Millions of American workers have received their W-2s (or will receive them soon, since January 31 was the deadline to send them), and they are the primary income reporting tool for most 1040 filers. They can be received in person, electronically or by mail. In addition to taxes, the W-2 also is used to determine future social security benefits, so it’s important to make sure the information on the form is accurate.

To help, the American Payroll Association has five tips for getting the most out of your W-2.

1. Verify you have received all of your W-2s. You should receive a W-2 form from every organization you received compensation from during 2013. If you do not receive one by early February, contact the company’s payroll department and request a ‘reissued statement’.

If you earned $600 or more from a single company for freelance or contract work, you should receive Form 1099-MISC, Miscellaneous Income, instead of Form W-2 and will be responsible for all taxes on that income.

2. Verify your name and Social Security Number (SSN) match your social security card. The name and SSN on Form W-2 must match your social security card in order for you to receive your social security benefits. Ask your payroll department for a corrected Form W-2, if needed.

3. Review your Form W-2 against your final 2013 paystub. Contact your payroll department immediately if there are any discrepancies.

Important items to review on Form W-2: 

A.  The amount in Box 1 is likely to be smaller than your final 2013 paystub year-to-date gross pay if you participated in a 401(k) or other employer-sponsored retirement savings plan.

B.  The Box 3 total should not exceed $113,700 – the 2013 social security wage base.

C.  It is likely that Boxes 1, 3, and 5 will be smaller than your final 2013 paystub year-to-date gross pay if you used pre-tax dollars to pay insurance premiums, or to contribute to flexible spending accounts.
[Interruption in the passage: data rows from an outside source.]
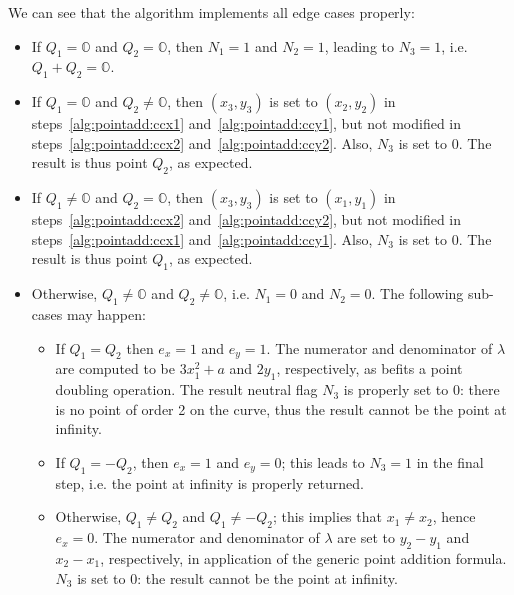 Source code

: \documentclass{llncs}
\newcommand{\neutral}{\mathbb{O}}
\begin{document}
We can see that the algorithm implements all edge cases properly:
\begin{itemize}

    \item If $Q_1 = \neutral$ and $Q_2 = \neutral$, then $N_1 = 1$ and
    $N_2 = 1$, leading to $N_3 = 1$, i.e. $Q_1 + Q_2 = \neutral$.

    \item If $Q_1 = \neutral$ and $Q_2 \neq \neutral$, then $(x_3,y_3)$
    is set to $(x_2,y_2)$ in steps~\ref{alg:pointadd:ccx1}
    and~\ref{alg:pointadd:ccy1}, but not modified in
    steps~\ref{alg:pointadd:ccx2} and~\ref{alg:pointadd:ccy2}. Also,
    $N_3$ is set to $0$. The result is thus point $Q_2$, as expected.

    \item If $Q_1 \neq \neutral$ and $Q_2 = \neutral$, then $(x_3,y_3)$
    is set to $(x_1,y_1)$ in steps~\ref{alg:pointadd:ccx2}
    and~\ref{alg:pointadd:ccy2}, but not modified in
    steps~\ref{alg:pointadd:ccx1} and~\ref{alg:pointadd:ccy1}. Also,
    $N_3$ is set to $0$. The result is thus point $Q_1$, as expected.

    \item Otherwise, $Q_1 \neq \neutral$ and $Q_2 \neq \neutral$, i.e.
    $N_1 = 0$ and $N_2 = 0$. The following sub-cases may happen:
    \begin{itemize}

        \item If $Q_1 = Q_2$ then $e_x = 1$ and $e_y = 1$. The numerator
        and denominator of $\lambda$ are computed to be $3x_1^2+a$ and
        $2y_1$, respectively, as befits a point doubling operation. The
        result neutral flag $N_3$ is properly set to $0$: there is no
        point of order 2 on the curve, thus the result cannot be the
        point at infinity.

        \item If $Q_1 = -Q_2$, then $e_x = 1$ and $e_y = 0$; this leads
        to $N_3 = 1$ in the final step, i.e. the point at infinity is
        properly returned.

        \item Otherwise, $Q_1 \neq Q_2$ and $Q_1 \neq -Q_2$; this
        implies that $x_1 \neq x_2$, hence $e_x = 0$. The numerator and
        denominator of $\lambda$ are set to $y_2 - y_1$ and $x_2 - x_1$,
        respectively, in application of the generic point addition
        formula. $N_3$ is set to $0$: the result cannot be the
        point at infinity.

    \end{itemize}

\end{itemize}
\end{document}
4. Check for tax credits. Depending on your eligibility, you may qualify for thousands of dollars from the Earned Income Tax Credit.  Read the back of Form W-2 copies B, C, and 2 to determine your eligibility.

5. Give yourself an instant raise!  The average person overpays their taxes by nearly $250 a month. Adjust your Form W-4 to more closely match your tax liability. You could increase the money you receive in each paycheck.